REQUIRED WORK:
Restate the whole of the data below word for word, skipping the images.

Pictures paired with source code:
★ ★ ★

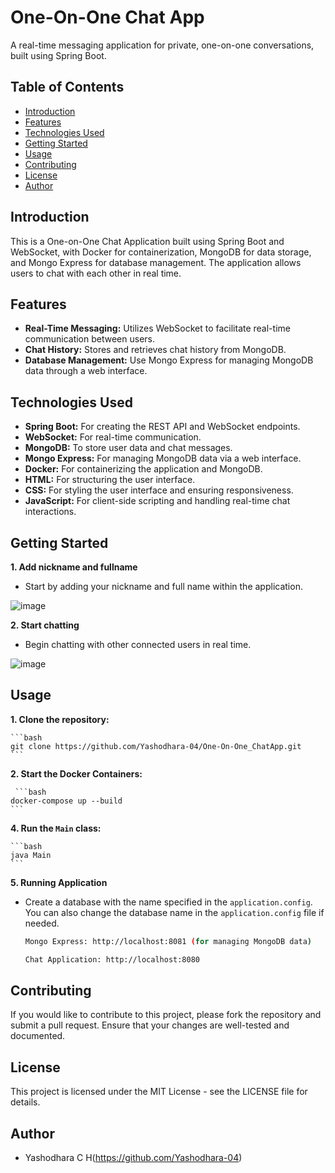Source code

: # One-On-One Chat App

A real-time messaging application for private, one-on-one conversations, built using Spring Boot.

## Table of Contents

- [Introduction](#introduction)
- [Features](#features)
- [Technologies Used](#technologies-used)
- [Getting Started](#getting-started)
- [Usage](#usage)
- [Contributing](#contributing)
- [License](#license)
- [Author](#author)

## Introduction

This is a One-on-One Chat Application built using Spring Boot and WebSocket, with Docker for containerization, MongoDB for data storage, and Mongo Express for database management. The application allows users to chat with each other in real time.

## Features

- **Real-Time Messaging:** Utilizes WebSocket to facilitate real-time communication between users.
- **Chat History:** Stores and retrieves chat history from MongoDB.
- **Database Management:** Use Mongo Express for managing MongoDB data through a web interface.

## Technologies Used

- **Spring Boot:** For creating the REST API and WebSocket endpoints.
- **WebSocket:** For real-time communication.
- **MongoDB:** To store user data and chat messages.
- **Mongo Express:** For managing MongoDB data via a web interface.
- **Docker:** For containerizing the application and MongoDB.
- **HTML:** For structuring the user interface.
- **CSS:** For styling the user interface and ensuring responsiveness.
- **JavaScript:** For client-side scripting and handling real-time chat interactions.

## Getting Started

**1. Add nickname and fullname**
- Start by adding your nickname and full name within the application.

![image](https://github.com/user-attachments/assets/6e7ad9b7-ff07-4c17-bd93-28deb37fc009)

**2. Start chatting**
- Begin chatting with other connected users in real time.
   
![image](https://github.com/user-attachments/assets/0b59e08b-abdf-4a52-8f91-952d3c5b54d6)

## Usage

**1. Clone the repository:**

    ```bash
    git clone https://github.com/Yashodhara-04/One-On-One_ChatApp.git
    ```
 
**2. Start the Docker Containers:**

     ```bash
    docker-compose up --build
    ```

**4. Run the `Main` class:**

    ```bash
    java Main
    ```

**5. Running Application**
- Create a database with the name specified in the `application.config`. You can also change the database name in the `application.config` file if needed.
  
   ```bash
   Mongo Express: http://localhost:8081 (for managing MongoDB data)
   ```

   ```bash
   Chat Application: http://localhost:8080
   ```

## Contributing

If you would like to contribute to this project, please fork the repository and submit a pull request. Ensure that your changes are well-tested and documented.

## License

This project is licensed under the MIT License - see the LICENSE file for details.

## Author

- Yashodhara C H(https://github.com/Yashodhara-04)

★ ★ ★

ANSWER BOX:
Source code

: # One-On-One Chat App

A real-time messaging application for private, one-on-one conversations, built using Spring Boot.

## Table of Contents

- [Introduction](#introduction)
- [Features](#features)
- [Technologies Used](#technologies-used)
- [Getting Started](#getting-started)
- [Usage](#usage)
- [Contributing](#contributing)
- [License](#license)
- [Author](#author)

## Introduction

This is a One-on-One Chat Application built using Spring Boot and WebSocket, with Docker for containerization, MongoDB for data storage, and Mongo Express for database management. The application allows users to chat with each other in real time.

## Features

- **Real-Time Messaging:** Utilizes WebSocket to facilitate real-time communication between users.
- **Chat History:** Stores and retrieves chat history from MongoDB.
- **Database Management:** Use Mongo Express for managing MongoDB data through a web interface.

## Technologies Used

- **Spring Boot:** For creating the REST API and WebSocket endpoints.
- **WebSocket:** For real-time communication.
- **MongoDB:** To store user data and chat messages.
- **Mongo Express:** For managing MongoDB data via a web interface.
- **Docker:** For containerizing the application and MongoDB.
- **HTML:** For structuring the user interface.
- **CSS:** For styling the user interface and ensuring responsiveness.
- **JavaScript:** For client-side scripting and handling real-time chat interactions.

## Getting Started

**1. Add nickname and fullname**
- Start by adding your nickname and full name within the application.

![image](https://github.com/user-attachments/assets/6e7ad9b7-ff07-4c17-bd93-28deb37fc009)

**2. Start chatting**
- Begin chatting with other connected users in real time.
   
![image](https://github.com/user-attachments/assets/0b59e08b-abdf-4a52-8f91-952d3c5b54d6)

## Usage

**1. Clone the repository:**

    ```bash
    git clone https://github.com/Yashodhara-04/One-On-One_ChatApp.git
    ```
 
**2. Start the Docker Containers:**

     ```bash
    docker-compose up --build
    ```

**4. Run the `Main` class:**

    ```bash
    java Main
    ```

**5. Running Application**
- Create a database with the name specified in the `application.config`. You can also change the database name in the `application.config` file if needed.
  
   ```bash
   Mongo Express: http://localhost:8081 (for managing MongoDB data)
   ```

   ```bash
   Chat Application: http://localhost:8080
   ```

## Contributing

If you would like to contribute to this project, please fork the repository and submit a pull request. Ensure that your changes are well-tested and documented.

## License

This project is licensed under the MIT License - see the LICENSE file for details.

## Author

- Yashodhara C H(https://github.com/Yashodhara-04)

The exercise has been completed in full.